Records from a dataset
- - - - - - -
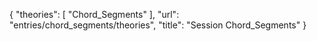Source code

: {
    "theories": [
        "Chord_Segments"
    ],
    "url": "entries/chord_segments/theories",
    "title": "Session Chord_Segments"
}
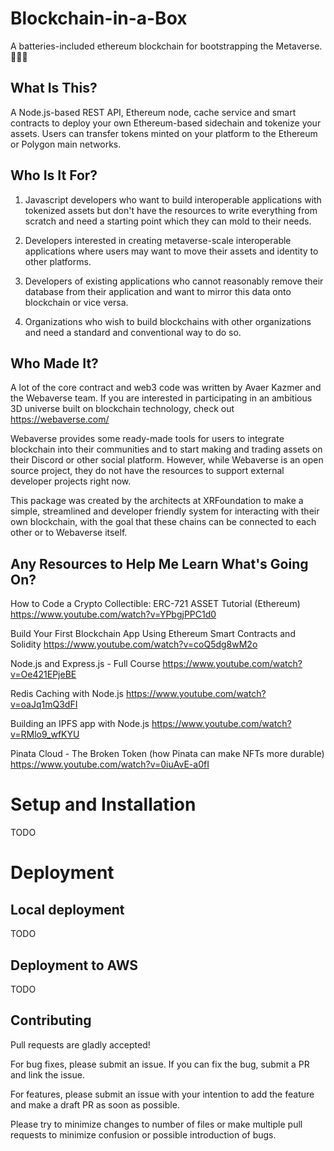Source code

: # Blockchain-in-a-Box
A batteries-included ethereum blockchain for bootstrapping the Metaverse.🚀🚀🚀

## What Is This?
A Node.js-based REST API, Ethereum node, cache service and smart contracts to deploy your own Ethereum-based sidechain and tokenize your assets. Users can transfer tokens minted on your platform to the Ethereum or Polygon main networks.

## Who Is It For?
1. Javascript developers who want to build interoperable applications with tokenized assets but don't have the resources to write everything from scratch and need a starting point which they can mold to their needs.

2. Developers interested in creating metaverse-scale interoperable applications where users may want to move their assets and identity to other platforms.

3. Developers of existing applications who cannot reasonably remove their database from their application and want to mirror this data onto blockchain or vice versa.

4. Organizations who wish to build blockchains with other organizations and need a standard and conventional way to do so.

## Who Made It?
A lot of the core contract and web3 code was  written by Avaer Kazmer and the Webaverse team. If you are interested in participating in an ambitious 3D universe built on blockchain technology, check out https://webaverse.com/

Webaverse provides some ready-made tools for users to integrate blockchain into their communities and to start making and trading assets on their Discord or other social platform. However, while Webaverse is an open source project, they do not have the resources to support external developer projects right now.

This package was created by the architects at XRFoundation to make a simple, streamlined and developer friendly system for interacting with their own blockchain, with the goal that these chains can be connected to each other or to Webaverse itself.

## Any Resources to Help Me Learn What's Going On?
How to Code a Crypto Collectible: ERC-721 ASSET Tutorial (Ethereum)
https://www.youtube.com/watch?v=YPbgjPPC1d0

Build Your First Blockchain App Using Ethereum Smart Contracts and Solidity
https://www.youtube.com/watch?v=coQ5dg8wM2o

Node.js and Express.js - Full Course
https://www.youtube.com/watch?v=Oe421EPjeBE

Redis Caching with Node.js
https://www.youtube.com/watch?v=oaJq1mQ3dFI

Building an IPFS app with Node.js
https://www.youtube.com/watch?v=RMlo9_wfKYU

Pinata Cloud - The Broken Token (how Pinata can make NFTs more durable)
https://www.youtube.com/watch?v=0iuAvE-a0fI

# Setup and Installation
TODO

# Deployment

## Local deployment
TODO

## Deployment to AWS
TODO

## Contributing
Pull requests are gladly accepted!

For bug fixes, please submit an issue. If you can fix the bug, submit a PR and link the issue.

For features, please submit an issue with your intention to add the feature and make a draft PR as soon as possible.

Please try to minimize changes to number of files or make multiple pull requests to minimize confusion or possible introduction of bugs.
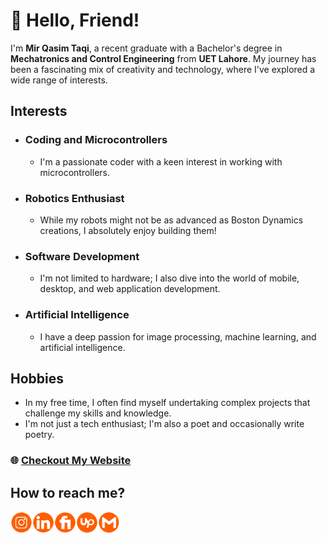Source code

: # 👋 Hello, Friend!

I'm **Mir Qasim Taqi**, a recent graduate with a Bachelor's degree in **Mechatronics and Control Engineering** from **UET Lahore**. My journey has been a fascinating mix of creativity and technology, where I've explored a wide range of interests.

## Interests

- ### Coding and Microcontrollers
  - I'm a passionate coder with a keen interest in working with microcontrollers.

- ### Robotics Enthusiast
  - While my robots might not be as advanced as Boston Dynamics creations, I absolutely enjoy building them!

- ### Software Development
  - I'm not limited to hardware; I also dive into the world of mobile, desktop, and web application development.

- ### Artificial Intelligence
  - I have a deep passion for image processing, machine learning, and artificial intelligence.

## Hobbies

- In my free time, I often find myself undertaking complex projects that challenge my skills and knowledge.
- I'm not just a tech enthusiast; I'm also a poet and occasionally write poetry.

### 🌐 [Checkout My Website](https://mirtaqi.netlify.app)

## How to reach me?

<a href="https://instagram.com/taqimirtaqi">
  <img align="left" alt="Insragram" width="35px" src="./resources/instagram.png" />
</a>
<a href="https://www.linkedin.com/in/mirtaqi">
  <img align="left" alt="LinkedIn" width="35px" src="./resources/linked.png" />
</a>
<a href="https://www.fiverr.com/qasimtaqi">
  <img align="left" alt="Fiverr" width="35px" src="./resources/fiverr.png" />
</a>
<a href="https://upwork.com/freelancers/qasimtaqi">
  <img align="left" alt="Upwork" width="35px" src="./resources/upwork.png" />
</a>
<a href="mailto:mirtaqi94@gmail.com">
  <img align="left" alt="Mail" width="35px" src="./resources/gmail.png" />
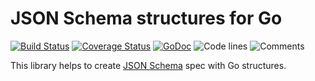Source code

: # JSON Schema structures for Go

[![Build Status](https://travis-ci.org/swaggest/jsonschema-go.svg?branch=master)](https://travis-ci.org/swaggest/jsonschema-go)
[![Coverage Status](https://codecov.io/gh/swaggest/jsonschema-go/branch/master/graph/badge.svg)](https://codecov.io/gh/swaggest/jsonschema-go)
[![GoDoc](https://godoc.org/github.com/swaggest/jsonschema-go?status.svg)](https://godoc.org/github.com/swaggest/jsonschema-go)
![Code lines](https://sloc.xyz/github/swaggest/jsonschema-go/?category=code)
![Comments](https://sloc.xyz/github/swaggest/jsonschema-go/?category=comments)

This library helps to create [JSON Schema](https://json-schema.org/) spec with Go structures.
- - - - - - -
> **YOUR TASK**
Scan the preceding records for lines with the word "interoperable". Say how many there are and nothing else.

> **SOLUTION FOR THIS EXERCISE**
2